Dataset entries
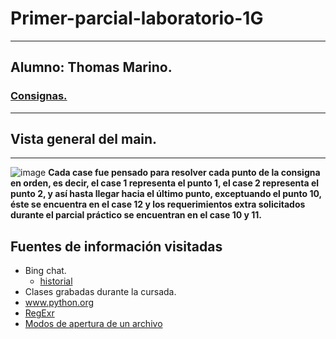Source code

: # Primer-parcial-laboratorio-1G
---
Alumno: Thomas Marino.
---
### [Consignas.](https://docs.google.com/document/d/1MKLTkz4yQ4sdBsssIk2zXlBUpIjJm6e-CrCIeWTSG2s/edit)
---
##  Vista general del main.
---
![image](https://github.com/Thomas-Marino/Primer-parcial-laboratorio-1G-ThomasMarino/assets/123998550/98a0cdda-0bf4-4fa2-b593-b76770bf9660)
**Cada case fue pensado para resolver cada punto de la consigna en orden, es decir, el case 1 representa el punto 1, el case 2 representa el punto 2, y así hasta llegar hacia el último punto, exceptuando el punto 10, éste se encuentra en el case 12 y los requerimientos extra solicitados durante el parcial práctico se encuentran en el case 10 y 11.**

## Fuentes de información visitadas
- Bing chat.
    - [historial](https://1drv.ms/w/s!AslYlbuvLAFFgx2Rw6lPl01i29Ap?e=SAqLyW)
- Clases grabadas durante la cursada.
- www.python.org
- [RegExr](https://regexr.com/)
- [Modos de apertura de un archivo](https://stackoverflow.com/questions/1466000/difference-between-modes-a-a-w-w-and-r-in-built-in-open-function)
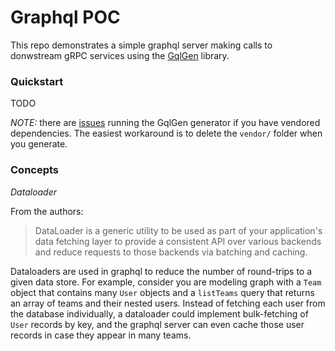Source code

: # Graphql POC

This repo demonstrates a simple graphql server making calls to donwstream gRPC services using the [GqlGen](https://gqlgen.com/) library.

### Quickstart
TODO

*NOTE:* there are [issues](https://github.com/99designs/gqlgen/issues/800) running the GqlGen generator if you have vendored dependencies. The easiest workaround is to delete the `vendor/` folder when you generate.

### Concepts

*Dataloader*

From the authors:
> DataLoader is a generic utility to be used as part of your application's data fetching layer to provide a consistent API over various backends and reduce requests to those backends via batching and caching.

Dataloaders are used in graphql to reduce the number of round-trips to a given data store. For example, consider you are modeling graph with a `Team` object that contains many `User` objects and a `listTeams` query that returns an array of teams and their nested users. Instead of fetching each user from the database individually, a dataloader could implement bulk-fetching of `User` records by key, and the graphql server can even cache those user records in case they appear in many teams.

• Brief:
Print, without pictures, exactly the lines from the one containing "## Fuentes de información visitadas" through the final line of the records above.

• Answer box:
## Fuentes de información visitadas
- Bing chat.
    - [historial](https://1drv.ms/w/s!AslYlbuvLAFFgx2Rw6lPl01i29Ap?e=SAqLyW)
- Clases grabadas durante la cursada.
- www.python.org
- [RegExr](https://regexr.com/)
- [Modos de apertura de un archivo](https://stackoverflow.com/questions/1466000/difference-between-modes-a-a-w-w-and-r-in-built-in-open-function)
Source code

: # Graphql POC

This repo demonstrates a simple graphql server making calls to donwstream gRPC services using the [GqlGen](https://gqlgen.com/) library.

### Quickstart
TODO

*NOTE:* there are [issues](https://github.com/99designs/gqlgen/issues/800) running the GqlGen generator if you have vendored dependencies. The easiest workaround is to delete the `vendor/` folder when you generate.

### Concepts

*Dataloader*

From the authors:
> DataLoader is a generic utility to be used as part of your application's data fetching layer to provide a consistent API over various backends and reduce requests to those backends via batching and caching.

Dataloaders are used in graphql to reduce the number of round-trips to a given data store. For example, consider you are modeling graph with a `Team` object that contains many `User` objects and a `listTeams` query that returns an array of teams and their nested users. Instead of fetching each user from the database individually, a dataloader could implement bulk-fetching of `User` records by key, and the graphql server can even cache those user records in case they appear in many teams.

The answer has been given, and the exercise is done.